→ Task
Every entry below needs to be printed again exactly, with its pictures left out.
--
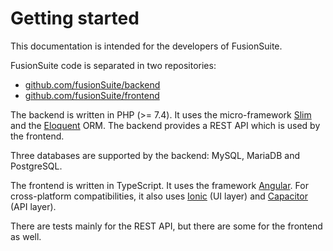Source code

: # Getting started

This documentation is intended for the developers of FusionSuite.

FusionSuite code is separated in two repositories:

- [github.com/fusionSuite/backend](https://github.com/fusionSuite/backend)
- [github.com/fusionSuite/frontend](https://github.com/fusionSuite/frontend)

The backend is written in PHP (>= 7.4). It uses the micro-framework [Slim](https://www.slimframework.com/)
and the [Eloquent](https://laravel.com/docs/9.x/eloquent) ORM. The backend
provides a REST API which is used by the frontend.

Three databases are supported by the backend: MySQL, MariaDB and PostgreSQL.

The frontend is written in TypeScript. It uses the framework [Angular](https://angular.io/).
For cross-platform compatibilities, it also uses [Ionic](https://ionicframework.com/) (UI layer)
and [Capacitor](https://capacitorjs.com/) (API layer).

There are tests mainly for the REST API, but there are some for the frontend as
well.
--
→ Result for this task
Source code

: # Getting started

This documentation is intended for the developers of FusionSuite.

FusionSuite code is separated in two repositories:

- [github.com/fusionSuite/backend](https://github.com/fusionSuite/backend)
- [github.com/fusionSuite/frontend](https://github.com/fusionSuite/frontend)

The backend is written in PHP (>= 7.4). It uses the micro-framework [Slim](https://www.slimframework.com/)
and the [Eloquent](https://laravel.com/docs/9.x/eloquent) ORM. The backend
provides a REST API which is used by the frontend.

Three databases are supported by the backend: MySQL, MariaDB and PostgreSQL.

The frontend is written in TypeScript. It uses the framework [Angular](https://angular.io/).
For cross-platform compatibilities, it also uses [Ionic](https://ionicframework.com/) (UI layer)
and [Capacitor](https://capacitorjs.com/) (API layer).

There are tests mainly for the REST API, but there are some for the frontend as
well.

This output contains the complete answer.